§ EXERCISE INSTRUCTIONS
Reproduce the records that follow without alteration, apart from removing the pictures.

--- DATA ---

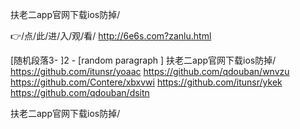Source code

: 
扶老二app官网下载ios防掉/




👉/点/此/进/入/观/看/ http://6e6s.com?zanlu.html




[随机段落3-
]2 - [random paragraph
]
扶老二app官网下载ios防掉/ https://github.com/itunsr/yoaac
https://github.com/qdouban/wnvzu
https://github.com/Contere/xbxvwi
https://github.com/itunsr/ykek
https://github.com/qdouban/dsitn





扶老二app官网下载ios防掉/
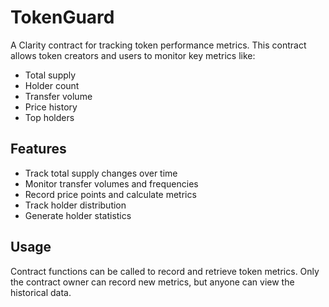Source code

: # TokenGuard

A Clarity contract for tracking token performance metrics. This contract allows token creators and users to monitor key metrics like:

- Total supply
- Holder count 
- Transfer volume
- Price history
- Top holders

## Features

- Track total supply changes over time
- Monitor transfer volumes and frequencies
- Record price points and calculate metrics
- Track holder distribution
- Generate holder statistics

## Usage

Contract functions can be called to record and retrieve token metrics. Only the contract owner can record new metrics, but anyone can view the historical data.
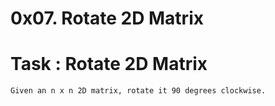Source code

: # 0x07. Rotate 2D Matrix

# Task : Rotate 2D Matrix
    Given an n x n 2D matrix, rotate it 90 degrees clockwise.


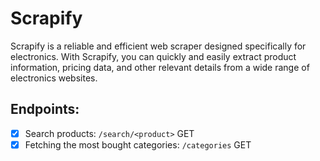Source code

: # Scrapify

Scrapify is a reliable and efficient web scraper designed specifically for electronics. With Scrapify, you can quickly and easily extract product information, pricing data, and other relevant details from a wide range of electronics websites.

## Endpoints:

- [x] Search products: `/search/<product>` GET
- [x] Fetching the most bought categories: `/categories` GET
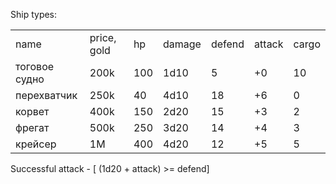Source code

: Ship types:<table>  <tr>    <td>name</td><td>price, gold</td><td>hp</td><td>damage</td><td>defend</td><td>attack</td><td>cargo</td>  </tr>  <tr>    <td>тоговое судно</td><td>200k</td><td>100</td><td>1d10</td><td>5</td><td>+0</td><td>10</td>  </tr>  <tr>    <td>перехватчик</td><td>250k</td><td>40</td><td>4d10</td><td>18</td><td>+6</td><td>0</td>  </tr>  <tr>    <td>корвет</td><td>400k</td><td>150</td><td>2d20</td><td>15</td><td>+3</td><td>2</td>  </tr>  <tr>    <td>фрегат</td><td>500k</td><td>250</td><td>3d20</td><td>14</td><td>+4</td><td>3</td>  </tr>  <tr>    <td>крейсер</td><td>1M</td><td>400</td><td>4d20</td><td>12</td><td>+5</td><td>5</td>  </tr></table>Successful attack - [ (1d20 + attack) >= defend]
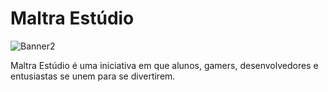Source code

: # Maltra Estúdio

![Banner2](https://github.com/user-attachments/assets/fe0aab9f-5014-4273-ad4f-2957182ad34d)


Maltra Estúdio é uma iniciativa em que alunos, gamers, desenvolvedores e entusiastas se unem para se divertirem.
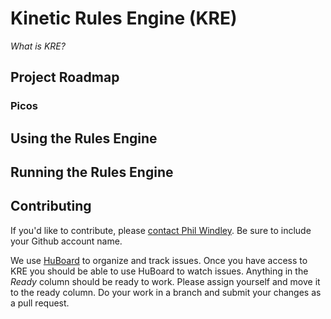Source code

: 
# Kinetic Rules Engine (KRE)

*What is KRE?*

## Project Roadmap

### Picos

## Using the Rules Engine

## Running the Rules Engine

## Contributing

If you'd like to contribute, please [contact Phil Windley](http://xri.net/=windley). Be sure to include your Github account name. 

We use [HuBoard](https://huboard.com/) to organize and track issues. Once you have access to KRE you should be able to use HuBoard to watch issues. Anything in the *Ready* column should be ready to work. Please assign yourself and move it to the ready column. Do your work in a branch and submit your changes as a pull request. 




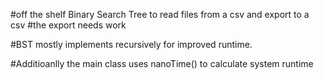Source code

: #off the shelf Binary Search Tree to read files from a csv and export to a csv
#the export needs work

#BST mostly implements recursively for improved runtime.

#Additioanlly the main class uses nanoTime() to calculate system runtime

---

§ RESPONSE TO THE TASK
Source code

: 
扶老二app官网下载ios防掉/




👉/点/此/进/入/观/看/ http://6e6s.com?zanlu.html




[随机段落3-
]2 - [random paragraph
]
扶老二app官网下载ios防掉/ https://github.com/itunsr/yoaac
https://github.com/qdouban/wnvzu
https://github.com/Contere/xbxvwi
https://github.com/itunsr/ykek
https://github.com/qdouban/dsitn





扶老二app官网下载ios防掉/
Source code

: # TokenGuard

A Clarity contract for tracking token performance metrics. This contract allows token creators and users to monitor key metrics like:

- Total supply
- Holder count 
- Transfer volume
- Price history
- Top holders

## Features

- Track total supply changes over time
- Monitor transfer volumes and frequencies
- Record price points and calculate metrics
- Track holder distribution
- Generate holder statistics

## Usage

Contract functions can be called to record and retrieve token metrics. Only the contract owner can record new metrics, but anyone can view the historical data.
Source code

: # 0x07. Rotate 2D Matrix

# Task : Rotate 2D Matrix
    Given an n x n 2D matrix, rotate it 90 degrees clockwise.


Source code

: # Scrapify

Scrapify is a reliable and efficient web scraper designed specifically for electronics. With Scrapify, you can quickly and easily extract product information, pricing data, and other relevant details from a wide range of electronics websites.

## Endpoints:

- [x] Search products: `/search/<product>` GET
- [x] Fetching the most bought categories: `/categories` GET
Source code

: Ship types:<table>  <tr>    <td>name</td><td>price, gold</td><td>hp</td><td>damage</td><td>defend</td><td>attack</td><td>cargo</td>  </tr>  <tr>    <td>тоговое судно</td><td>200k</td><td>100</td><td>1d10</td><td>5</td><td>+0</td><td>10</td>  </tr>  <tr>    <td>перехватчик</td><td>250k</td><td>40</td><td>4d10</td><td>18</td><td>+6</td><td>0</td>  </tr>  <tr>    <td>корвет</td><td>400k</td><td>150</td><td>2d20</td><td>15</td><td>+3</td><td>2</td>  </tr>  <tr>    <td>фрегат</td><td>500k</td><td>250</td><td>3d20</td><td>14</td><td>+4</td><td>3</td>  </tr>  <tr>    <td>крейсер</td><td>1M</td><td>400</td><td>4d20</td><td>12</td><td>+5</td><td>5</td>  </tr></table>Successful attack - [ (1d20 + attack) >= defend]
Source code

: # Maltra Estúdio

![Banner2](https://github.com/user-attachments/assets/fe0aab9f-5014-4273-ad4f-2957182ad34d)


Maltra Estúdio é uma iniciativa em que alunos, gamers, desenvolvedores e entusiastas se unem para se divertirem.
Source code

: 
# Kinetic Rules Engine (KRE)

*What is KRE?*

## Project Roadmap

### Picos

## Using the Rules Engine

## Running the Rules Engine

## Contributing

If you'd like to contribute, please [contact Phil Windley](http://xri.net/=windley). Be sure to include your Github account name. 

We use [HuBoard](https://huboard.com/) to organize and track issues. Once you have access to KRE you should be able to use HuBoard to watch issues. Anything in the *Ready* column should be ready to work. Please assign yourself and move it to the ready column. Do your work in a branch and submit your changes as a pull request. 




Source code

: #off the shelf Binary Search Tree to read files from a csv and export to a csv
#the export needs work

#BST mostly implements recursively for improved runtime.

#Additioanlly the main class uses nanoTime() to calculate system runtime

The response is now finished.